Avoid common mistakes on your manuscript.

## Introduction

Circular data is characterised by an inherent periodicity absent from measurements made on a linear scale (such as mass or length). Such data is generated by a range of common measurements across scientific disciplines. The most obvious situation involves angles, compass bearings or orientations. However, also common are measurements over time where an inherent periodicity is relevant: e.g. time of day, seasonality and point in the lunar cycle. Recent articles in *Behavioral Ecology and Sociology* (BES) have used circular statistics to explore issues as diverse as daily variation in mammalian activity (Fancourt 2016), orientation of sandhoppers with respect to the moon as part of their navigation (Ugolini 2016), search strategies of desert ants (Schultheiss et al. 2016) and the directions with respect to a threat adopted by fleeing deer (Obleser et al. 2016). In the first 6 months of 2017, BES published four papers utilising circular statistics investigating the relative positioning of individuals in an orb-weaving spider colony (Yip et al. 2017), navigation in ants (Amador-Vargas and Mueller 2017), avian navigation by the stars (Pakhomov et al. 2017) and integration of magnetic and visual navigational cues in shorebirds (Vanni et al. 2017).

Circular data needs special treatment in data analysis, and a range of texts has been dedicated to describing this: e.g. Batschelet 1981; Fisher 1995; Mardia and Jupp 2000; Jammalamadaka and SenGupta 2001; Pewsey et al. 2013; Ley and Verdebout 2017. The most common statistical exploration of circular data involves testing to see if there is a bias in the distribution around the circle or whether the null hypothesis that the underlying population involves a uniform spread around the circle is supported. For example, one might test whether the compass directions of the initial flights of released homing pigeons are random or show a bias. In this situation, one might expect that a bias would exist towards the direction of the home lofts of the pigeons. However, a low *p* value in a Rayleigh test would only provide support for rejection of the null hypothesis of a lack of bias leading to a uniform spread of directions around the circle. Exploration of the nature of any suggested bias might be performed by visual inspection and/or calculation of (for example) the mean direction. Provided the number of groups is at least eight, texts such as Jammalamadaka and SenGupta (2001) and Pewsey et al. (2013) recommend that summary statistics (and confidence intervals) be calculated making the assumption that each data point in a group takes the value of the midpoint of the relevant segment of the circle (see Pewsey et al. 2013 for details). For very course grouping into fewer than eight segments, Pewsey et al. (2013) present an alternate approach by Mardia (1972).

Just like linear measurements, circular measurements can be continuous or discrete.
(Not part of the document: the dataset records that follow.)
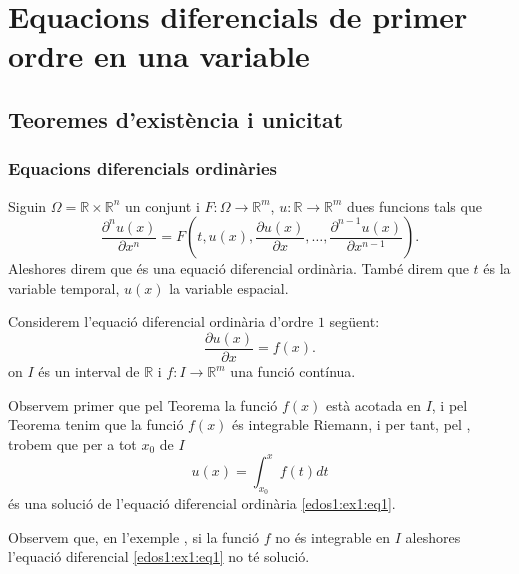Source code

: \documentclass[../Apunts.tex]{subfiles}
\begin{document}
\chapter{Equacions diferencials de primer ordre en una variable}
	\section{Teoremes d'existència i unicitat}
	\subsection{Equacions diferencials ordinàries}
	\begin{definition}
		\label{def:equació diferencial ordinària d'ordre n}
		\label{def:solució de l'equació diferencial ordinària}
		Siguin \(\Omega=\mathbb{R}\times\mathbb{R}^{n}\) un conjunt i \(F\colon\Omega\longrightarrow\mathbb{R}^{m}\), \(u\colon\mathbb{R}\longrightarrow\mathbb{R}^{m}\) dues funcions tals que
		\[\frac{\partial^{n}u(x)}{\partial x^{n}}=F\left(t,u(x),\frac{\partial u(x)}{\partial x},\dots,\frac{\partial^{n-1}u(x)}{\partial x^{n-1}}\right).\]
		Aleshores direm que
		és una equació diferencial ordinària. També direm que \(t\) és la variable temporal, \(u(x)\) la variable espacial.
	\end{definition}
	\begin{example}
		\label{ex:edos1:1}
		Considerem l'equació diferencial ordinària d'ordre \(1\) següent:
		\begin{equation}
			\label{edos1:ex1:eq1}
			\frac{\partial u(x)}{\partial x}=f(x).
		\end{equation}
		on \(I\) és un interval de \(\mathbb{R}\) i \(f\colon I\longrightarrow\mathbb{R}^{m}\) una funció contínua.
		\begin{solution}
			Observem primer que pel Teorema  la funció \(f(x)\) està acotada en \(I\), i pel Teorema  tenim que la funció \(f(x)\) és integrable Riemann, i per tant, pel , trobem que per a tot \(x_{0}\) de \(I\)
			\[u(x)=\int_{x_{0}}^{x}f(t)dt\]
			és una solució de l'equació diferencial ordinària \eqref{edos1:ex1:eq1}.
		\end{solution}
	\end{example}
	\begin{observation}
		Observem que, en l'exemple , si la funció \(f\) no és integrable en \(I\) aleshores l'equació diferencial \eqref{edos1:ex1:eq1} no té solució. %
	\end{observation}
\end{document}

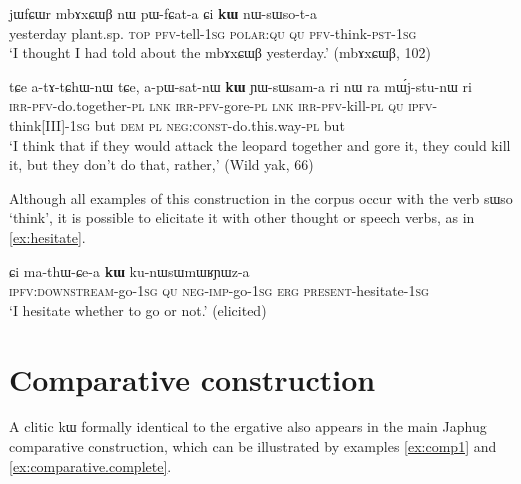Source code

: \documentclass[oldfontcommands,oneside,a4paper,11pt]{article}
\newcommand{\ipa}[1]{{\phon #1}} %
\begin{document}
    \begin{exe} 
 \ex \label{ex:kW.nWsWsota}
\gll 
    \ipa{jɯfɕɯr} 	\ipa{mbɤxɕɯβ} 	\ipa{nɯ} 	\ipa{pɯ-fɕat-a} 	\ipa{ɕi} 	\ipa{\textbf{kɯ}} 	\ipa{nɯ-sɯso-t-a} \\
    yesterday plant.sp. \textsc{top} \textsc{pfv}-tell-\textsc{1sg} \textsc{polar:qu} \textsc{qu} \textsc{pfv}-think-\textsc{pst-1sg} \\
    \glt `I thought I had told about the   \ipa{mbɤxɕɯβ} yesterday.' (mbɤxɕɯβ, 102)
 \end{exe}  
 

    \begin{exe} 
 \ex \label{ex:kW.YWsWsama}
\gll \ipa{a-kɤ-nɯtshɤβ-nɯ} 	\ipa{tɕe} 	\ipa{a-tɤ-tɕhɯ-nɯ} 	\ipa{tɕe,} 	\ipa{a-pɯ-sat-nɯ} 	\ipa{\textbf{kɯ}} 	\ipa{ɲɯ-sɯsam-a} 	\ipa{ri}  \ipa{nɯ} \ipa{ra} 	\ipa{mɯ́j-stu-nɯ} 	\ipa{ri} \\
\textsc{irr-pfv}-do.together-\textsc{pl} \textsc{lnk} \textsc{irr-pfv}-gore-\textsc{pl} \textsc{lnk } \textsc{irr-pfv}-kill-\textsc{pl} \textsc{qu} \textsc{ipfv}-think[III]-\textsc{1sg} but \textsc{dem} \textsc{pl} \textsc{neg:const}-do.this.way-\textsc{pl}  but \\
\glt `I think that if they would attack the leopard together and gore it, they could kill it, but they don't do that, rather,' (Wild yak, 66)
 \end{exe} 
 
 
Although all examples of this construction in the corpus occur with the verb \ipa{sɯso} `think', it is possible to elicitate it with other thought or speech verbs, as in \ref{ex:hesitate}.


 \begin{exe} 
 \ex \label{ex:hesitate}
\gll \ipa{chɯ-ɕe-a}   	\ipa{ɕi}   	\ipa{ma-thɯ-ɕe-a}   	\ipa{\textbf{kɯ}}   	\ipa{ku-nɯsɯmɯʁɲɯz-a}          \\
\textsc{ipfv:downstream}-go-\textsc{1sg} \textsc{qu} \textsc{neg}-\textsc{imp}-go-\textsc{1sg} \textsc{erg} \textsc{present}-hesitate-\textsc{1sg}   \\
 \glt  `I hesitate whether to go or not.' (elicited)
\end{exe}  

 

\section{Comparative construction} \label{sec:comparative}

A clitic \ipa{kɯ} formally identical to the ergative also appears in the main Japhug comparative construction, which can be illustrated by   examples \ref{ex:comp1} and \ref{ex:comparative.complete}.
\end{document}
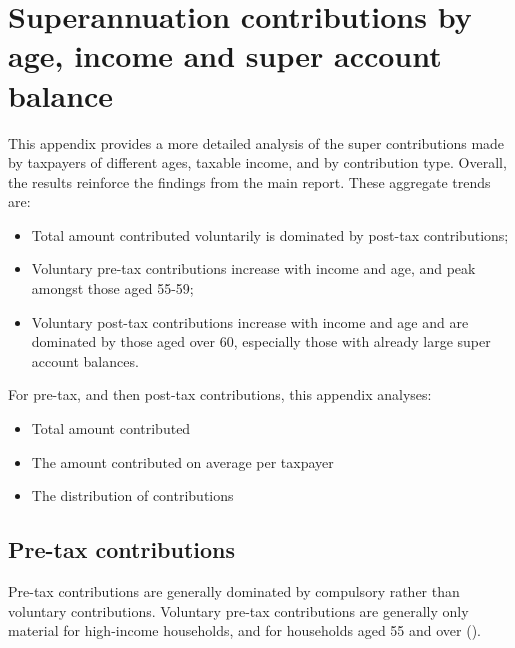 \documentclass{grattanAlpha}
\begin{document}
\appendix




\chapter{Superannuation contributions by age, income and super account balance}\label{appendix:SUPER-A}
This appendix provides a more detailed analysis of the super contributions made by taxpayers of different ages, taxable income, and by contribution type. Overall, the results reinforce the findings from the main report. These aggregate trends are:
\begin{itemize}
\item Total amount contributed voluntarily is dominated by post-tax contributions; 
\item Voluntary pre-tax contributions increase with income and age, and peak amongst those aged 55-59;
\item Voluntary post-tax contributions increase with income and age and are dominated by those aged over 60, especially those with already large super account balances.
\end{itemize}
For pre-tax, and then post-tax contributions, this appendix analyses:
\begin{itemize}
\item Total amount contributed
\item The amount contributed on average per taxpayer
\item The distribution of contributions
\end{itemize}
\section{Pre-tax contributions}
Pre-tax contributions are generally dominated by compulsory rather than voluntary contributions. Voluntary pre-tax contributions are generally only material for high-income households, and for households aged 55 and over ().
\end{document}
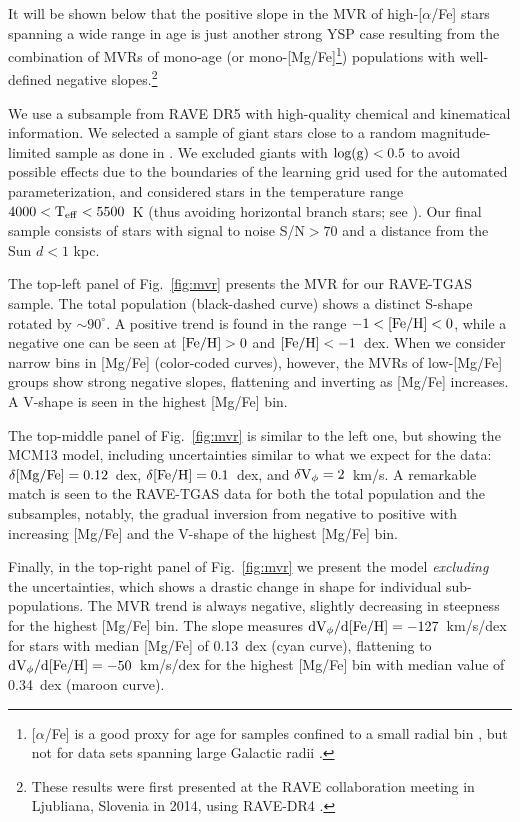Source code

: \documentclass[usenatbib]{mnras}
\begin{document}
It will be shown below that the positive slope in the MVR of high-[$\alpha$/Fe] stars spanning a wide range in age is just another strong YSP case resulting from the combination of MVRs of mono-age (or mono-[Mg/Fe]\footnote{[$\alpha$/Fe] is a good proxy for age for samples confined to a small radial bin \citep{haywood13, bergemann14}, but not for data sets spanning large Galactic radii \citep{minchev17}.}) populations with well-defined negative slopes.\footnote{These results were first presented at the RAVE collaboration meeting in Ljubliana, Slovenia in 2014, using RAVE-DR4 \citep{kordopatis13b}.}

We use a subsample from RAVE DR5 \citep{kunder17} with high-quality chemical and kinematical information. We selected a sample of giant stars close to a random magnitude-limited sample as done in \cite{minchev14}. We excluded giants with $\rm log(g) < 0.5$ to avoid  possible effects due to the boundaries of the learning grid used for the automated parameterization, and considered stars in the temperature range $\rm 4000 < T_{eff} < 5500$~K (thus avoiding horizontal branch stars; see \citealt{boeche13a}). Our final sample consists of stars with signal to noise S/N$>70$ and a distance from the Sun $d<1$ kpc.

The top-left panel of Fig.~\ref{fig:mvr} presents the MVR for our RAVE-TGAS sample. The total population (black-dashed curve) shows a distinct S-shape rotated by $\sim90^\circ$. A positive trend is found in the range ${\rm-1<[Fe/H]<0}$, while a negative one can be seen at ${\rm[Fe/H]>0}$ and ${\rm[Fe/H]<-1}$~dex. When we consider narrow bins in [Mg/Fe] (color-coded curves), however, the MVRs of low-[Mg/Fe] groups show strong negative slopes, flattening and inverting as [Mg/Fe] increases. A V-shape is seen in the highest [Mg/Fe] bin. 

The top-middle panel of Fig.~\ref{fig:mvr} is similar to the left one, but showing the MCM13 model, including uncertainties similar to what we expect for the data: $\rm\delta[Mg/Fe]=0.12$~dex, $\rm\delta[Fe/H]=0.1$~dex, and $\rm\delta V_\phi=2$~km/s. A remarkable match is seen to the RAVE-TGAS data for both the total population and the subsamples, notably, the gradual inversion from negative to positive with increasing [Mg/Fe] and the V-shape of the highest [Mg/Fe] bin.

Finally, in the top-right panel of Fig.~\ref{fig:mvr} we present the model {\it excluding} the uncertainties, which shows a drastic change in shape for individual sub-populations. The MVR trend is always negative, slightly decreasing in steepness for the highest [Mg/Fe] bin. The slope measures $\rm dV_\phi/d[Fe/H]=-127$~km/s/dex for stars with median [Mg/Fe] of 0.13~dex (cyan curve), flattening to $\rm dV_\phi/d[Fe/H]=-50$~km/s/dex for the highest [Mg/Fe] bin with median value of 0.34~dex (maroon curve).
\end{document}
We surveyed recent papers in the top 20 ecological journals (based on citation rates) by searching for papers including the term ‘circular’ or ‘Rayleigh test’ and investigating what type of data the test was used on and how precisely the data measurements were taken in the most recent 60 relevant papers. We found that discrete data is commonplace, generally with the circular data being divided into *k* equally spaced ordered categories, with values of *k* = 4 (e.g. N, E, S or W), 8 (e.g. N, NE, … NW) or 12 (e.g. Jan, Feb, … Dec). Orientation or heading angles—of up to 360°—are sometimes split into eight sectors of 45° (Chittka et al. 1999; Davoren et al. 2003). Where orientation is relative to a structure or location, an angle of 180° may indicate an individual facing in the opposite direction, and orientation can be estimated to the nearest category, such as 12 sections of 15° (McLaughlin 2001). Twelve categories are also a common grouping for months of the year (Proença et al. 2012; Hirsch et al. 2016), but directional preferences and headings are commonly grouped by a greater number of equally spaced categories (Wiltschko et al. 2003, 2006, 2009; Kullberg et al. 2007; Winklhofer et al. 2013; Wystrach et al. 2015). There is no reason to expect that grouping in circular data would not also be commonplace in other fields. In recent BES papers, we found that it was not always possible to identify precision of measurements from the provided information, but we found examples of discrete data, with the circle being divided into equal-sized arcs numbering 48 (Fuchikawa et al. 2014), 36 (Obleser et al. 2016) and 8 (Villarreal and Gilbert 2014).

Our literature review also found a strong discrepancy between how the statistical literature recommends testing the null hypothesis of circular uniformity and the practice in empirical science. We found that in the ecological literature, circular uniformity is almost invariably tested using the Rayleigh test (introduced by Lord Rayleigh in 1880, but also defined in the monographs listed above). This is also true of recent BES papers (see references previously given). The Rayleigh test was designed to be applied to continuous data, and its application to discrete grouped data does not have a theoretical or empirical basis in the statistical literature. Instead, circular statistic texts recommend a suite of tests designed specifically for grouped circular data. Tests for unordered categories such as the chi-squared or *G* tests could be applied but, because these tests essentially leave unused information about the ordering of categories, they are not as powerful as purpose-designed tests for circular grouped data (Reijneveld 1990; Steele and Chaseling 2006; Watkins and Di Stefano 2013).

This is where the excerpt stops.